Killoran believes these young athletes are giving themselves the platform to spread a "powerful message".
"They've gone on to do great things in sport, represented their country and spoke about how proud they are to represent Ireland and what it means to them to represent Ireland," he says.
"That's an incredibly powerful message to send out.
"There's some people who will always be against it, and think someone who's black for example shouldn't be representing Ireland. They're a minority.
"I think we're getting to the stage where we have to take into account the negative voices that are there, and not to overamplify the type of reach that they get.
"If you look at political representation, a lot of these same voices have tried to get political office - they've run at council level, in general elections and they've never gotten more than a tiny percentage of the vote, thankfully.
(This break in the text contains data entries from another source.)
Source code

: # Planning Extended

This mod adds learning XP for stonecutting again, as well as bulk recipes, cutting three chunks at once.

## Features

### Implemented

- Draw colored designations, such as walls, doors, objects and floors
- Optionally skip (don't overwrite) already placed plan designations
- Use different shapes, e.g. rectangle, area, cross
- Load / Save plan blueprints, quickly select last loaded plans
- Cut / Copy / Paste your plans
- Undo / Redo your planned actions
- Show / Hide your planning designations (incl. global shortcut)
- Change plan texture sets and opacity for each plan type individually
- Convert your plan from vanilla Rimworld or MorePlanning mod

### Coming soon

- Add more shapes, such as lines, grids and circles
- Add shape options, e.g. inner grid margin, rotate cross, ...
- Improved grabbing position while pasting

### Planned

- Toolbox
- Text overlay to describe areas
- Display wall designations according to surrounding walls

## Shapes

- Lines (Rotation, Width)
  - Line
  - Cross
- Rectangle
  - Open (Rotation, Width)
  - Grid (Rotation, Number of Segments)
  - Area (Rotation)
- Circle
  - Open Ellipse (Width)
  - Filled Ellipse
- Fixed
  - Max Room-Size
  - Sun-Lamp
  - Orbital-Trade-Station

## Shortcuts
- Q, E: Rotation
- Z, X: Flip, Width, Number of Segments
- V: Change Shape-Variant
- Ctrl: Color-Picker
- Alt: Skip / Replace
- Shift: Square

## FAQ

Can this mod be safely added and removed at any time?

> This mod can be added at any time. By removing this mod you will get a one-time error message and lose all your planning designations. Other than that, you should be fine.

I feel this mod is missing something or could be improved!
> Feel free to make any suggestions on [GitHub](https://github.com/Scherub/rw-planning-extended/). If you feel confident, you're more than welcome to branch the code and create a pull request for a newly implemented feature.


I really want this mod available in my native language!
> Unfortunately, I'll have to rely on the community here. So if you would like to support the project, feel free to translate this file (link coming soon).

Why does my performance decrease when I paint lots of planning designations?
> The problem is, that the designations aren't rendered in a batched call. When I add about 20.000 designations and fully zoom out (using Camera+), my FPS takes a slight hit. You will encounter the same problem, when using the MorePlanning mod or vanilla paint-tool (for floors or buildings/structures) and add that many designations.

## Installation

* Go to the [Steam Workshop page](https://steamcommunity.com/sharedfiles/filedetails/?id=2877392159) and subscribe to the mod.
"The voting public doesn't adhere to those kinds of attitudes. There's some people you'll never convert. There's people who are always going to have negative attitudes.
"But there are others who are a bit more ambivalent - they don't really know or they don't really have positive examples that they can hang their opinion on. We're at a point in time where we really need to step up our efforts to plan around things like racism, plan around anti-migrant disinformation.
"There's some people you'll never convert. There's people who are always going to have negative attitudes."
"Promoting sport, investing in integration measures that allow these young people to make a difference at a national level and a local level so that we can reinforce the positives, double down on the positives and make sure public opinion is informed by what the reality is, and not what the small minority are trying to convince them."
This year's sporting calendar has been decimated by the Covid-19 pandemic but competitive action is slowly returning. The autumn schedule looks jam-packed, while 2021 could be be a real feast for Irish sports fans who may be gorging on the delayed Euros and Olympics, not to mention the usual buffet of rugby/GAA/golf/horse racing etc.
These events offer our elite athletes a chance for glory. They are an opportunity for new heroes to rise.
"Young people growing up in Ireland who are from a migrant background... they need to see role models," Killoran adds.
"Those role models might be in a local club; they might be in the GAA county team; they might be in the national team playing for the Republic of Ireland. Those young people need to see somebody like them that's come on a road that they've come through and been able to succeed.
"That's such an important thing for them to be able to see, and it's such an inspiration for young people as well."